Background
Uterine leiomyosarcoma is a rare aggressive smooth muscle cancer with poor survival rates. RNA Polymerase I (Pol I) activity is elevated in many cancers supporting tumour growth and prior studies in uterine leiomyosarcoma revealed enlarged nucleoli and upregulated Pol I activity-related genes. This study aimed to investigate the anti-tumour potential of CX-5461, a Pol I transcription inhibitor currently being evaluated in clinical trials for several cancers, against the human uterine leiomyosarcoma cell line, SK-UT-1.
Conclusions
SK-UT-1 was confirmed as a representative model of uterine leiomyosarcoma and CX-5461 has significant potential as a novel adjuvant for this rare cancer.
Methods
SK-UT-1 was characterised using genome profiling and western blotting. The anti-tumour effects of CX-5461 were investigated using cell proliferation assays, expression analysis using qRT-PCR, and BrdU/PI based cell cycle analysis.
Results
Genetic analysis of SK-UT-1 revealed mutations in TP53, RB1, PTEN, APC and TSC1 & 2, all potentially associated with increased Pol I activity.
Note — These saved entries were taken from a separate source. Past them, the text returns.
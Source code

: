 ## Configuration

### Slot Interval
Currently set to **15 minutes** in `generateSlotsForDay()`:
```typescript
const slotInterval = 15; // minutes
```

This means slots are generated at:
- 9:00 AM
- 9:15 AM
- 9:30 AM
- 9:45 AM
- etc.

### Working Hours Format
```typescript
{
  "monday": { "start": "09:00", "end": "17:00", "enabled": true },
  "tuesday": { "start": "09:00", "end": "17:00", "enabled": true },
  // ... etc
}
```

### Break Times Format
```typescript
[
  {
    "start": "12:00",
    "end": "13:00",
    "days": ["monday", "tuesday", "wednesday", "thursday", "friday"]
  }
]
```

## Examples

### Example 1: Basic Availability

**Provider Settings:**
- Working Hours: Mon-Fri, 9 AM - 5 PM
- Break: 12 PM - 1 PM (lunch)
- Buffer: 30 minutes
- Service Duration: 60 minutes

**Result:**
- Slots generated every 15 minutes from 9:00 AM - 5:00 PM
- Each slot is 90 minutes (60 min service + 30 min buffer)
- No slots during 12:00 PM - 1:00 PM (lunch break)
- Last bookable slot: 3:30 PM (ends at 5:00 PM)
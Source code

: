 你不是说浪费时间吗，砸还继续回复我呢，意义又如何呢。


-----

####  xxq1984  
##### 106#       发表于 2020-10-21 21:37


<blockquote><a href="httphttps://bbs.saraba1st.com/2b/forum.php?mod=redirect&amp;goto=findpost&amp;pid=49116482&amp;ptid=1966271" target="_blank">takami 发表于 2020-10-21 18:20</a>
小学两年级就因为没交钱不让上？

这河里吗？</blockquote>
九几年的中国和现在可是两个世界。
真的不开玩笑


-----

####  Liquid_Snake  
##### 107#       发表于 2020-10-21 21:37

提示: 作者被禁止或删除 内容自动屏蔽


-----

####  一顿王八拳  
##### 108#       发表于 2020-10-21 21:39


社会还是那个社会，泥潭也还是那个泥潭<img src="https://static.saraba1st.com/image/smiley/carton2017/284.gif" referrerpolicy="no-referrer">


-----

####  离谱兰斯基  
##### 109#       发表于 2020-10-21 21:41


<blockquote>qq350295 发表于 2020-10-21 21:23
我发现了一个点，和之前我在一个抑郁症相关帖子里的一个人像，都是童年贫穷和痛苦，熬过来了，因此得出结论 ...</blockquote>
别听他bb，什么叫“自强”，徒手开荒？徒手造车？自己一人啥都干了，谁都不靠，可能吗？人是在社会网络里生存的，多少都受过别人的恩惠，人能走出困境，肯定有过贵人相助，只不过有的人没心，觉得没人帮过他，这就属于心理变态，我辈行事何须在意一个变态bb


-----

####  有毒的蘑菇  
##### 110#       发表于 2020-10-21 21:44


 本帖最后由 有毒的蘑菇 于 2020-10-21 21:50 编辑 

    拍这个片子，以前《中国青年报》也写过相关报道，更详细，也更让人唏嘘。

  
Protein expression analysis showed dysregulated p53, RB1 and c-Myc. CX-5461 treatment resulted in an anti-proliferation response, G2 phase cell-cycle arrest and on-target activity demonstrated by reduced ribosomal DNA transcription. Conclusions: SK-UT-1 was confirmed as a representative model of uterine leiomyosarcoma and CX-5461 has significant potential as a novel adjuvant for this rare cancer.